Les garous ne sont pas toujours changés en loups par le diable. On les voit quelquefois sous la forme de chats ou de levrettes.
Un soir d’hiver, au village des Riais, dans la commune de Bain, de nombreux paysans étaient réunis dans une étable où chacun d’eux racontait une histoire de sorciers, de loups-garous ou de revenants.
Quand ce fut le tour du père Pichard, le bonhomme secoua la cendre de sa pipe éteinte en la frappant sur l’ongle de son pouce et demanda :
– Quelle histoire voulez-vous ?
– Le conte de votre chatte, s’écria-t-on de tous côtés.
– Ce n’est point un conte, mes enfants, mais une histoire vraie qui m’a causé bien des tourments. Enfin, puisque vous y tenez, je vais vous la dire sans cachemiteries et sans détours.
Au temps où j’allais faire la cour à ma pauvre défunte femme, à la Haute Chapelle, proche de l’étang de Bain, je revenais ici, nuitamment par le chemin de la Croix des Haies.
Un soir que j’étais resté plus longtemps que de coutume – j’avais le cœur joyeux alors –, je chantonnais en rentrant au logis. Tout à coup, en débouchant d’un chemin creux dans le carrefour de la Croix des Haies, j’aperçus, au pied même de la croix, une grosse chatte blanche qui miaulait tendrement, et qui vint à moi frotter son échine contre mes jambes. Elle me suivit jusqu’aux premières maisons du village, puis elle sauta dans un fossé, et je ne la revis plus.
Les jours suivants, et pendant longtemps, je rencontrai cette bête sur mon chemin. Je m’habituai à son manège et n’y fis plus attention.
Bref, je me mariai, et n’eus plus l’occasion de repasser la nuit par la Croix des Haies. J’oubliai la chatte.
Une nuit, après cinq à six mois de mariage, je me réveillai vers minuit et fus tout étonné de ne plus trouver ma femme à côté de moi. J’appelai : « Nanon ! Nanon ! » Point de réponse.
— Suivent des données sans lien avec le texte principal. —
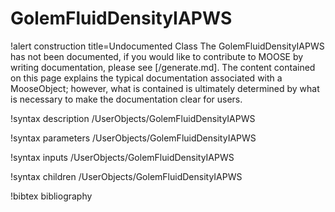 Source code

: <!-- MOOSE Documentation Stub: Remove this when content is added. -->

# GolemFluidDensityIAPWS

!alert construction title=Undocumented Class
The GolemFluidDensityIAPWS has not been documented, if you would like to contribute to MOOSE by
writing documentation, please see [/generate.md]. The content contained on this page explains
the typical documentation associated with a MooseObject; however, what is contained is ultimately
determined by what is necessary to make the documentation clear for users.

!syntax description /UserObjects/GolemFluidDensityIAPWS

!syntax parameters /UserObjects/GolemFluidDensityIAPWS

!syntax inputs /UserObjects/GolemFluidDensityIAPWS

!syntax children /UserObjects/GolemFluidDensityIAPWS

!bibtex bibliography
J’allumai la chandelle, il n’y avait personne dans la maison ; je trouvai ça bien étrange.
Je me rendormis, et le matin, lorsque je me réveillai, ma femme était à mes côtés.
– Où donc es-tu allée cette nuit ? lui demandais-je.
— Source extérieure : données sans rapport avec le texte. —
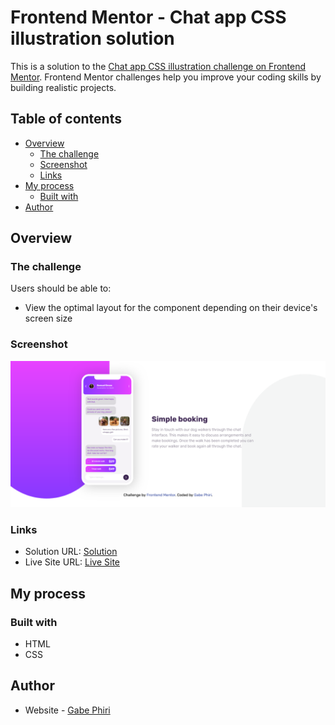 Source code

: # Frontend Mentor - Chat app CSS illustration solution

This is a solution to the [Chat app CSS illustration challenge on Frontend Mentor](https://www.frontendmentor.io/challenges/chat-app-css-illustration-O5auMkFqY). Frontend Mentor challenges help you improve your coding skills by building realistic projects.

## Table of contents

- [Overview](#overview)
  - [The challenge](#the-challenge)
  - [Screenshot](#screenshot)
  - [Links](#links)
- [My process](#my-process)
  - [Built with](#built-with)
- [Author](#author)

## Overview

### The challenge

Users should be able to:

- View the optimal layout for the component depending on their device's screen size

### Screenshot

![](./screenshot.png)

### Links

- Solution URL: [Solution](https://www.frontendmentor.io/solutions/chat-app-css-illustration-css-and-html-only-CNVI6LGfiI)
- Live Site URL: [Live Site](https://aky11taz.github.io/chat-app-css-illustration-master/)

## My process

### Built with

- HTML
- CSS

## Author

- Website - [Gabe Phiri](https://facebook.com/original.emryscreations)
– Moi ? dit-elle en rougissant ; mais elle ne répondit pas.
Je n’insistai pas davantage. La nuit suivante, je fis le guet. À minuit, plus de femme ; mais dans la chambre une grosse chatte blanche faisant force ronron tout autour du lit.
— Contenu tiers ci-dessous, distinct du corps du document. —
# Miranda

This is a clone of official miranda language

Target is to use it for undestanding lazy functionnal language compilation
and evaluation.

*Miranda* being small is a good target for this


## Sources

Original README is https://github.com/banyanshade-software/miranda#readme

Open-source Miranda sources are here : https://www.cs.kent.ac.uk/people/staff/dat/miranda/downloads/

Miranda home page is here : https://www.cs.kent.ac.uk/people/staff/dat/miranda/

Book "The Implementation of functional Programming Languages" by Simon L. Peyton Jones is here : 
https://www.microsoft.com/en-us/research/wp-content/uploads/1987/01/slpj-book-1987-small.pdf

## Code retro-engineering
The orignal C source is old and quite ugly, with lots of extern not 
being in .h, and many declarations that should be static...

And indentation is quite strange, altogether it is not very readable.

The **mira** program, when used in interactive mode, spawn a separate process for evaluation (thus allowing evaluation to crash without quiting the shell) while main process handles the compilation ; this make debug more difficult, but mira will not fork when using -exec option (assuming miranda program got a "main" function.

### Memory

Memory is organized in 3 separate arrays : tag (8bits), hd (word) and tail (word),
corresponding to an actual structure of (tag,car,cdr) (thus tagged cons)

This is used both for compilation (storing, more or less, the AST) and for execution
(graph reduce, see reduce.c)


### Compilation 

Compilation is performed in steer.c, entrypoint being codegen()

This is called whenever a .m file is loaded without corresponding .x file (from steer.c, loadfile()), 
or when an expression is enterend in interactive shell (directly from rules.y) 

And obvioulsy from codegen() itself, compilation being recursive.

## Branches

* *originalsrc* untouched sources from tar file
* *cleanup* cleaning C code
Un matin que ma femme faisait le ménage, une araignée lui tomba dans le cou. Elle se sauva dans un cabinet pour se déshabiller.
La curiosité me fit regarder par le trou de la serrure et je vis une chose bien surprenante : ma femme avait à la naissance du cou, près de l’épaule gauche, une marque rouge ayant vaguement la forme d’une patte de chat.
J’avais entendu dire que les personnes qui couraient le garou portaient une marque sur le corps. Or, l’absence de Nanon, la nuit, cette patte de chat sur le dos, ne me laissaient plus aucun doute : ma femme courait le garou !
Je n’en mangeai pas de la journée, et je restai plusieurs jours à errer dans les champs comme un fou. Je m’enhardis cependant à lui demander ce que c’était que cette marque qu’elle avait dans le dos. Elle ne répondit rien et s’en alla : ses yeux verts et brillants semblaient furieux.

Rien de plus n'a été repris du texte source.